**PROBLEM TO WORK ON:**
From the data below, return all lines holding the string "IdentityOf".

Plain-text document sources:
- Opening Delimiter -

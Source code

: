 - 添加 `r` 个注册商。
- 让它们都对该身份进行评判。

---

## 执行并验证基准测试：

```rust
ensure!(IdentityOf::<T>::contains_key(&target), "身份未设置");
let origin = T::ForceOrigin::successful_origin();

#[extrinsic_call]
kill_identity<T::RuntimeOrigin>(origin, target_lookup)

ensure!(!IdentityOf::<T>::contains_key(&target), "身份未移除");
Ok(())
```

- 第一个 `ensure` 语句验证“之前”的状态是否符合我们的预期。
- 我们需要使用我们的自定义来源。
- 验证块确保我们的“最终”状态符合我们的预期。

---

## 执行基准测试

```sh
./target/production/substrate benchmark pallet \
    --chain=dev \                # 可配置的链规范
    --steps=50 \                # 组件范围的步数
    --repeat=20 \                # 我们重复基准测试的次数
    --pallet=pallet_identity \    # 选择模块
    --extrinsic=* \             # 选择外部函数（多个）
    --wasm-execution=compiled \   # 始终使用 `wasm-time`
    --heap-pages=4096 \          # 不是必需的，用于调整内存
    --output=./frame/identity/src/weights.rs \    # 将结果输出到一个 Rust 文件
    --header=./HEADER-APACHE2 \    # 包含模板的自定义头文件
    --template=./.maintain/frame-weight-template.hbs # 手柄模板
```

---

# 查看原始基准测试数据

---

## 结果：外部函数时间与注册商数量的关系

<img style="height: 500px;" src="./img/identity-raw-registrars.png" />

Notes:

- Closing Delimiter -
- Opening Delimiter -

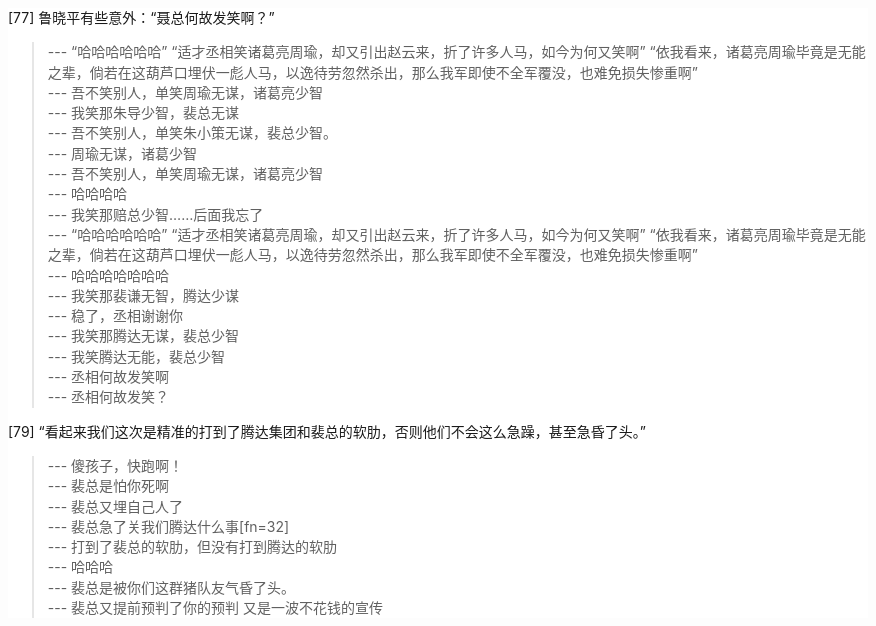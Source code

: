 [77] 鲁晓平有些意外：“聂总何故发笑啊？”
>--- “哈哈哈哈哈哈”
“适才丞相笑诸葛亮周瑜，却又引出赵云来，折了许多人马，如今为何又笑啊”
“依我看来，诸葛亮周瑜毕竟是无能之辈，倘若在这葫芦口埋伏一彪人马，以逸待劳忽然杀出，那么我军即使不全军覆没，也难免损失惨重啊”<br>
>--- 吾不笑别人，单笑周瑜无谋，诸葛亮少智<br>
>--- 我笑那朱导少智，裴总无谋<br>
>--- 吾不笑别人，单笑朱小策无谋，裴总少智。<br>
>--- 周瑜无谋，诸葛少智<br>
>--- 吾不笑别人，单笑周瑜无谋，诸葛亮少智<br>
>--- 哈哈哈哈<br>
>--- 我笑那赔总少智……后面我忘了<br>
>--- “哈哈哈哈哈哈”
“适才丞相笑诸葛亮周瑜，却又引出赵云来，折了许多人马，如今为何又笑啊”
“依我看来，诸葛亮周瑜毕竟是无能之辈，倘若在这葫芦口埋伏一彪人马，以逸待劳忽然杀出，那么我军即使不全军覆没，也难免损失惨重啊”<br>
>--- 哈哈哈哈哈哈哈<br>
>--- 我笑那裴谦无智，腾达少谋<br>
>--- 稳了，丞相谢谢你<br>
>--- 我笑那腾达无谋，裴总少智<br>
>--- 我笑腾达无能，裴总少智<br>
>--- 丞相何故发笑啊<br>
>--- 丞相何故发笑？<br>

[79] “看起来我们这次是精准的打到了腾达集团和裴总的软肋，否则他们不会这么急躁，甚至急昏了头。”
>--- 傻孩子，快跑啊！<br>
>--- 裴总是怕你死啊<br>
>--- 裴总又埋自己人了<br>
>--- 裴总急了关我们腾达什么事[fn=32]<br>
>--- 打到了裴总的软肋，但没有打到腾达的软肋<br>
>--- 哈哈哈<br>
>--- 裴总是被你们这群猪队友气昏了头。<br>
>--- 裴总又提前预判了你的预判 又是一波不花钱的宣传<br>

- Closing Delimiter -

**RESULT:**
ensure!(IdentityOf::<T>::contains_key(&target), "身份未设置");
ensure!(!IdentityOf::<T>::contains_key(&target), "身份未移除");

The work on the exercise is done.